One of the interesting things about having become a mother for the first time in 1973 and then becoming a mother for the second and third time in 2001 and 2004 was how much some baby advice had changed.

Back in 1973, I had an acquaintance who lost a baby to SIDS, so I was terrified about the possibility.  I would stand outside my daughter’s bedroom door to listen for her breathing.  If she didn’t wake up at the usual time in the morning, I would go in to check on her and she was always beginning to wake up – thankfully.  Back then, we put a baby to sleep on their stomach in case they threw up, they wouldn’t choke on it.

But by the early 2000s, the advice had changed and I can only assume it was due to statistics that proved babies would be safer sleeping on their backs.  And both of my sons also survived their infancy.

The reason this is on my mind today is an awful story I just read about a hopeful adoptive mother.

She and her husband were going to adopt from a “friend”. The pregnant mother changed her mind only a week before she gave birth.
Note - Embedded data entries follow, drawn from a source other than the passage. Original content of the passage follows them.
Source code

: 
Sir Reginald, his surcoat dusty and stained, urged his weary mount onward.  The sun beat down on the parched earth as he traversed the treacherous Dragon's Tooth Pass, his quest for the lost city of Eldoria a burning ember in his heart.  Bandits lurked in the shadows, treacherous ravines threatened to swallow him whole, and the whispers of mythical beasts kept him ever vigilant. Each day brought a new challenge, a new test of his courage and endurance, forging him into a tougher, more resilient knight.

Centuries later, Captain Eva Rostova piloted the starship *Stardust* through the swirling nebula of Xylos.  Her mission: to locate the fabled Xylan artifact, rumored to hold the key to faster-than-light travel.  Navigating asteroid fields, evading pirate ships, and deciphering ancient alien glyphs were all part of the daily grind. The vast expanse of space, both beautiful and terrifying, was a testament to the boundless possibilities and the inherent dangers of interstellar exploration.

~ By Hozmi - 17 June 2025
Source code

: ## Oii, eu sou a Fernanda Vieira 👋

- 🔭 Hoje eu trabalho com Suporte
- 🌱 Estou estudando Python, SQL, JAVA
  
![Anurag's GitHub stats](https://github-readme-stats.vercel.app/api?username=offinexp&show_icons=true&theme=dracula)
And of course, this was a terrible disappointment for the couple hoping to adopt and destroyed the friendship that had previously existed.

Sadly, this baby died from SIDS.

The hopeful adoptive mother admits to conflicted feelings about this. She admits that the adoption failing to go through left her heartbroken because she had become emotionally attached to the developing fetus, thinking of it becoming her own baby to love. The baby now dying has left her feeling like she lost her baby twice. She understands that she really doesn’t have any right to mourn the loss of a baby that was never hers but never-the-less.
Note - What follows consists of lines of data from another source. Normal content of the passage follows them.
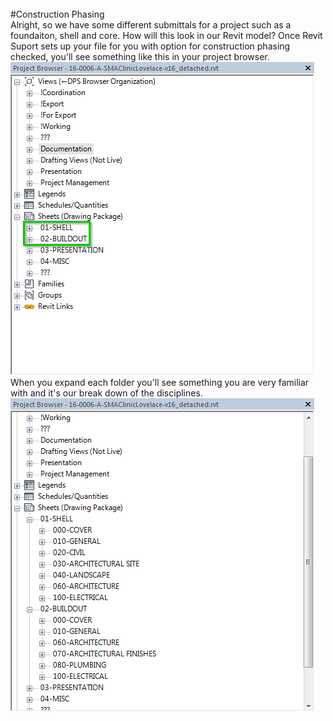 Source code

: 
<br>
#Construction Phasing 
<br>
Alright, so we have some different submittals for a project such as a foundaiton, shell and core. How will this look in our Revit model? Once Revit Suport sets up your file for you with option for construction phasing checked, you'll see something like this in your project browser. 
<br>
<img src="images/6/PB_Shell_Buildout.png">
<br> 
When you expand each folder you'll see something you are very familiar with and it's our break down of the disciplines. 
<br>
<img src="images/6/PB_Breakdown.png">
The hateful part is that she also feels vindicated, as though it is karma taking the baby away from its original mother, because the hopeful adoptive mother was denied the opportunity to raise this child.

She also admits to being irrationally angry. She believes the baby would still be alive had this child been in her care.

Weirdly, she is relieved the baby didn’t die in her care, if this was the child’s destiny from the beginning.

What to make of all of this ?  She is one very mixed up lady to put it kindly, which I would.

However, I don’t disagree with this woman in my adoption group’s harsher response to the hopeful adoptive mother –

What you should be feeling is sad that a baby died, and compassion for the mother. A decent person would stuff their selfishness and feel sympathy. This baby was never the hopeful adoptive mother’s responsibility. Some more advice, you could thank god that baby didn’t have to feel the torment of a mother/child bond being broken before she left this world. I’m sure her Mom’s kisses were what she fell asleep thinking about, as it should be. And this part hurts but you were never her friend. You are lying to yourself about that part. Unkindly, what you are is a predator, mad that your potential prey got away.